• **Data supplied**:
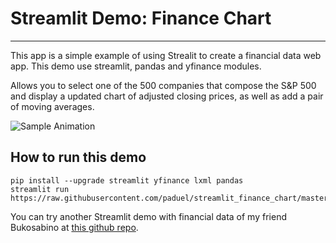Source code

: # Streamlit Demo: Finance Chart
---
This app is a simple example of using Strealit to create a financial data web app.
This demo use streamlit, pandas and yfinance modules.

Allows you to select one of the 500 companies that compose the S&P 500 and
display a updated chart of adjusted closing prices, as well as add a pair of
moving averages.

![Sample Animation](https://raw.githubusercontent.com/paduel/streamlit_finance_chart/master/sample.gif "Sample Animation")

## How to run this demo
```
pip install --upgrade streamlit yfinance lxml pandas
streamlit run https://raw.githubusercontent.com/paduel/streamlit_finance_chart/master/app.py
```

You can try another Streamlit demo with financial data of my friend
Bukosabino  at [this github repo](https://github.com/bukosabino/streamlit-demo-financial-eda).
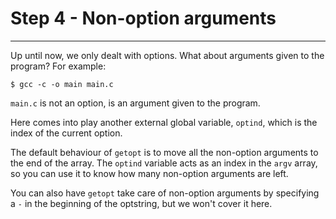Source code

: # Step 4 - Non-option arguments
---
Up until now, we only dealt with options. What about arguments given to the program? For example:
```
$ gcc -c -o main main.c
```
`main.c` is not an option, is an argument given to the program.

Here comes into play another external global variable, `optind`, which is the index of the current option.

The default behaviour of `getopt` is to move all the non-option arguments to the end of the array. The `optind` variable
acts as an index in the `argv` array, so you can use it to know how many non-option arguments are left.

You can also have `getopt` take care of non-option arguments by specifying a `-` in the beginning of the optstring, but we 
won't cover it here.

• **Directions**:
The result should be an exact copy of only the lines above from the one that holds "This app is" through the one that holds "Here comes into", both ends included, without pictures.

• **The answer**:
This app is a simple example of using Strealit to create a financial data web app.
This demo use streamlit, pandas and yfinance modules.

Allows you to select one of the 500 companies that compose the S&P 500 and
display a updated chart of adjusted closing prices, as well as add a pair of
moving averages.

![Sample Animation](https://raw.githubusercontent.com/paduel/streamlit_finance_chart/master/sample.gif "Sample Animation")

## How to run this demo
```
pip install --upgrade streamlit yfinance lxml pandas
streamlit run https://raw.githubusercontent.com/paduel/streamlit_finance_chart/master/app.py
```

You can try another Streamlit demo with financial data of my friend
Bukosabino  at [this github repo](https://github.com/bukosabino/streamlit-demo-financial-eda).
Source code

: # Step 4 - Non-option arguments
---
Up until now, we only dealt with options. What about arguments given to the program? For example:
```
$ gcc -c -o main main.c
```
`main.c` is not an option, is an argument given to the program.

Here comes into play another external global variable, `optind`, which is the index of the current option.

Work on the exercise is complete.